Thursday, August 16, 2007

Git a Kuk!

Sarah and I have titled our movie after our favorite Berl Kutlerman catch-phrase. If I am a good videographer, we will have a fascinating montage by the end of our time here.

I spent my afternoon in some sort of press conference about a new book called L'Chaim Birobidzhan. Said press conference/panel discussion/something or other was entirely in Russian, although I'm sure it was fascinating. It is classic Berl to have us all show up for something without bothering to tell us that we won't understand it.

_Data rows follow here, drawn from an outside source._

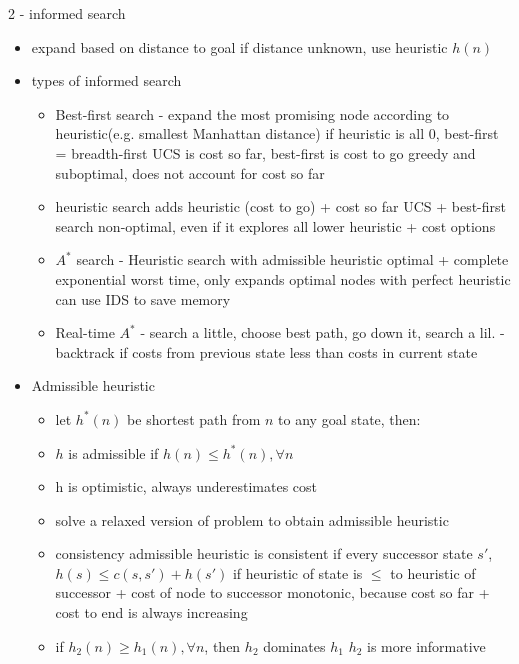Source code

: \documentclass[11pt]{article}
\newcommand{\ee}[1]{\ensuremath{#1}}
\begin{document}
\begin{description}
\item 2 - informed search
\begin{itemize}
	\item expand based on distance to goal
	\subitem if distance unknown, use heuristic \ee{h(n)}
	\item types of informed search
	\begin{itemize}
		\item Best-first search - expand the most promising node according to heuristic(e.g. smallest Manhattan distance)
		\subitem if heuristic is all 0, best-first = breadth-first
		\subitem UCS is cost so far, best-first is cost to go
		\subitem greedy and suboptimal, does not account for cost so far 
		\item heuristic search
		\subitem adds heuristic (cost to go) + cost so far
		\subitem UCS + best-first search
		\subitem non-optimal, even if it explores all lower heuristic + cost options
		\item \ee{A^*} search - Heuristic search with admissible heuristic
		\subitem optimal + complete
		\subitem exponential worst time, only expands optimal nodes with perfect heuristic
		\subitem can use IDS to save memory
		\item Real-time \ee{A^*} - search a little, choose best path, go down it, search a lil.
		\subitem - backtrack if costs from previous state less than costs in current state
	\end{itemize}
	\item Admissible heuristic
	\begin{itemize}
		\item let \ee{h^*(n)} be shortest path from \ee{n} to any goal state, then:
		\item \ee{h} is admissible if \ee{h(n) \leq h^*(n), \forall n}
		\item h is optimistic, always underestimates cost
		\item solve a relaxed version of problem to obtain admissible heuristic
		\item consistency
		\subitem admissible heuristic is consistent if every successor state \ee{s'}, \ee{h(s) \leq c(s, s') + h(s')}
		\subitem if heuristic of state is \ee{\leq} to heuristic of successor + cost of node to successor
		\subitem monotonic, because cost so far + cost to end is always increasing
		\item if \ee{h_2(n) \geq h_1(n), \forall n}, then \ee{h_2} dominates \ee{h_1}
		\subitem \ee{h_2} is more informative
	\end{itemize}


\end{itemize}
\end{description}
\end{document}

The level 3 ("advanced") Yiddish class is up to something like 12 people, of 12 utterly unrelated levels. I am the only person in the class who knows German, and everyone else knows at least some Hebrew (including people who know Hebrew much better than Yiddish), and this means that Hebrew is no longer just stealing my lunch money, but now it is also waiting outside in the school yard to beat me up on the way home. The fact that my teacher knows German and only as much Hebrew as Yiddish has taught him is a deliciously ironic reversal I am sure to face for the rest of my American (non-German) Yiddish education, but I'm not quite excited about appreciating said reversal when it totally ruins my opportunity for the perfect Yiddish class. New plan: take myself off to Trier and learn Yiddish for real, with actual linguists who are doing actual research that interests me. Preferably this coming spring, but that's something to negotiate with Hampshire.

In other news, we went to Khabarovsk yesterday, and it was a very interesting but poorly planned trip. Example: Berl forgot to schedule meals. We left at 6 in the morning and returned at 8 in the evening. After much whining, we got him to give us 20 minutes to grab hot dogs (I pity my vegetarian friends- Debi is pretty much living off chips at this point, and sometimes I have to stop her before she accidently eats bacon flavor). We also met some old Jews at a synagogue, and some young Jews at a preschool, and had a lovely "Git a Kuk" tour of Russian architecture.

Today is aBad Day because it started badly, but I promise you should not worry about me. Tomorrow shall be better. It is a funny story, though, so I shall share: last night, we got a call from someone who was like "we will pick you up for class at 9:15 tomorrow." So I set my alarm for 8:45, woke up, knocked on Sarah's door to let her know to get up, and decided to lay back down for 10 minutes because I was very very sleepy. At 8:48, someone banged very very loudly on my door and shouted something in Russian, then went around banging on all the other doors. Upon opening our doors, myself and my neighbors encountered one of the Dorm Mothers saying "mashine mashine" and making driving motions, and we gathered that the car was here for us, and wanted to leave. Half an hour early. Chaya figured this made no sense, and went down to find out what was going on. The driver was Russian, no one spoke any not-Russian, and so Chaya wrote 9:15 on a piece of paper, which the driver crossed out and wrote 9. So we determined that we had to get ready very very quickly, and I went to brush my teeth while the dorm mother lady continued to point at her watch and shout things in Russian at me. We did leave at 9, and got to school far too early (class starts at 9:30 Jewish Time, which is like 9:45. We were there at like 9:15. Not cool.) and I have been really off-center all day because of it. Grrr.

1 comment:

Jessica said...

wow Kari - sounds like an amazing experience! I'm so excited for you!